◆ Try it ◆
Filter the lines below, copying only those with the string "systemctl".
Dataset records Start Marker
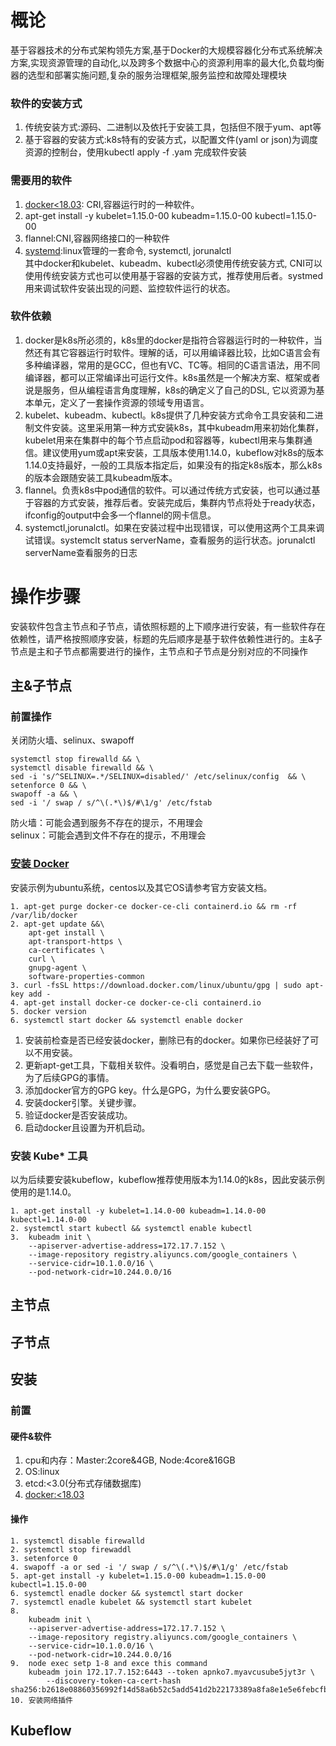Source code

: # 概论
基于容器技术的分布式架构领先方案,基于Docker的大规模容器化分布式系统解决方案,实现资源管理的自动化,以及跨多个数据中心的资源利用率的最大化,负载均衡器的选型和部署实施问题,复杂的服务治理框架,服务监控和故障处理模块
### 软件的安装方式
1. 传统安装方式:源码、二进制以及依托于安装工具，包括但不限于yum、apt等
2. 基于容器的安装方式:k8s特有的安装方式，以配置文件(yaml or json)为调度资源的控制台，使用kubectl apply -f .yam 完成软件安装
### 需要用的软件
1. [docker\<18.03](https://kubernetes.io/zh/docs/setup/production-environment/container-runtimes/): CRI,容器运行时的一种软件。
2. apt-get install -y kubelet=1.15.0-00 kubeadm=1.15.0-00 kubectl=1.15.0-00
3. flannel:CNI,容器网络接口的一种软件
4. [systemd](https://www.cnblogs.com/zwcry/p/9602756.html):linux管理的一套命令, systemctl, jorunalctl</br>
其中docker和kubelet、kubeadm、kubectl必须使用传统安装方式, CNI可以使用传统安装方式也可以使用基于容器的安装方式，推荐使用后者。systmed用来调试软件安装出现的问题、监控软件运行的状态。
### 软件依赖
1. docker是k8s所必须的，k8s里的docker是指符合容器运行时的一种软件，当然还有其它容器运行时软件。理解的话，可以用编译器比较，比如C语言会有多种编译器，常用的是GCC，但也有VC、TC等。相同的C语言语法，用不同编译器，都可以正常编译出可运行文件。k8s虽然是一个解决方案、框架或者说是服务，但从编程语言角度理解，k8s的确定义了自己的DSL, 它以资源为基本单元，定义了一套操作资源的领域专用语言。
2. kubelet、kubeadm、kubectl。k8s提供了几种安装方式命令工具安装和二进制文件安装。这里采用第一种方式安装k8s，其中kubeadm用来初始化集群，kubelet用来在集群中的每个节点启动pod和容器等，kubectl用来与集群通信。建议使用yum或apt来安装，工具版本使用1.14.0，kubeflow对k8s的版本1.14.0支持最好，一般的工具版本指定后，如果没有的指定k8s版本，那么k8s的版本会跟随安装工具kubeadm版本。
3. flannel。负责k8s中pod通信的软件。可以通过传统方式安装，也可以通过基于容器的方式安装，推荐后者。安装完成后，集群内节点将处于ready状态，ifconfig的output中会多一个flannel的网卡信息。
4. systemctl,jorunalctl。如果在安装过程中出现错误，可以使用这两个工具来调试错误。systemclt status serverName，查看服务的运行状态。jorunalctl serverName查看服务的日志
# 操作步骤
安装软件包含主节点和子节点，请依照标题的上下顺序进行安装，有一些软件存在依赖性，请严格按照顺序安装，标题的先后顺序是基于软件依赖性进行的。主&子节点是主和子节点都需要进行的操作，主节点和子节点是分别对应的不同操作
## 主&子节点
### 前置操作
关闭防火墙、selinux、swapoff
```
systemctl stop firewalld && \
systemctl disable firewalld && \
sed -i 's/^SELINUX=.*/SELINUX=disabled/' /etc/selinux/config  && \ 
setenforce 0 && \
swapoff -a && \
sed -i '/ swap / s/^\(.*\)$/#\1/g' /etc/fstab 
```
防火墙：可能会遇到服务不存在的提示，不用理会</br>
selinux：可能会遇到文件不存在的提示，不用理会</br>
### [安装 Docker](https://docs.docker.com/engine/install/)
安装示例为ubuntu系统，centos以及其它OS请参考官方安装文档。
```
1. apt-get purge docker-ce docker-ce-cli containerd.io && rm -rf /var/lib/docker
2. apt-get update &&\
	apt-get install \
    apt-transport-https \
    ca-certificates \
    curl \
    gnupg-agent \
    software-properties-common
3. curl -fsSL https://download.docker.com/linux/ubuntu/gpg | sudo apt-key add -
4. apt-get install docker-ce docker-ce-cli containerd.io
5. docker version
6. systemctl start docker && systemctl enable docker
```
1. 安装前检查是否已经安装docker，删除已有的docker。如果你已经装好了可以不用安装。
2. 更新apt-get工具，下载相关软件。没看明白，感觉是自己去下载一些软件，为了后续GPG的事情。
3. 添加docker官方的GPG key。什么是GPG，为什么要安装GPG。
4. 安装docker引擎。关键步骤。
5. 验证docker是否安装成功。 
6. 启动docker且设置为开机启动。
### 安装 Kube\* 工具
以为后续要安装kubeflow，kubeflow推荐使用版本为1.14.0的k8s，因此安装示例使用的是1.14.0。
```
1. apt-get install -y kubelet=1.14.0-00 kubeadm=1.14.0-00 kubectl=1.14.0-00
2. systemctl start kubectl && systemctl enable kubectl
3. 	kubeadm init \
	--apiserver-advertise-address=172.17.7.152 \
	--image-repository registry.aliyuncs.com/google_containers \
	--service-cidr=10.1.0.0/16 \
	--pod-network-cidr=10.244.0.0/16
```
## 主节点
## 子节点

## 安装
### 前置
#### 硬件&软件
1. cpu和内存：Master:2core&4GB, Node:4core&16GB
2. OS:linux
3. etcd:<3.0(分布式存储数据库)
4. [docker:\<18.03](https://kubernetes.io/zh/docs/setup/production-environment/container-runtimes/)
#### 操作
```
1. systemctl disable firewalld
2. systemctl stop firewaddl
3. setenforce 0 
4. swapoff -a or sed -i '/ swap / s/^\(.*\)$/#\1/g' /etc/fstab 
5. apt-get install -y kubelet=1.15.0-00 kubeadm=1.15.0-00 kubectl=1.15.0-00
6. systemctl enadle docker && systemctl start docker
7. systemctl enadle kubelet && systemctl start kubelet
8. 
	kubeadm init \
	--apiserver-advertise-address=172.17.7.152 \
	--image-repository registry.aliyuncs.com/google_containers \
	--service-cidr=10.1.0.0/16 \
	--pod-network-cidr=10.244.0.0/16
9.	node exec setp 1-8 and exce this command
	kubeadm join 172.17.7.152:6443 --token apnko7.myavcusube5jyt3r \
    	--discovery-token-ca-cert-hash sha256:b2618e08860356992f14d58a6b52c5add541d2b22173389a8fa8e1e5e6febcfb
10. 安装网络插件
```
## Kubeflow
Dataset records End Marker
◆ Your response ◆
4. [systemd](https://www.cnblogs.com/zwcry/p/9602756.html):linux管理的一套命令, systemctl, jorunalctl</br>
4. systemctl,jorunalctl。如果在安装过程中出现错误，可以使用这两个工具来调试错误。systemclt status serverName，查看服务的运行状态。jorunalctl serverName查看服务的日志
systemctl stop firewalld && \
systemctl disable firewalld && \
6. systemctl start docker && systemctl enable docker
2. systemctl start kubectl && systemctl enable kubectl
1. systemctl disable firewalld
2. systemctl stop firewaddl
6. systemctl enadle docker && systemctl start docker
7. systemctl enadle kubelet && systemctl start kubelet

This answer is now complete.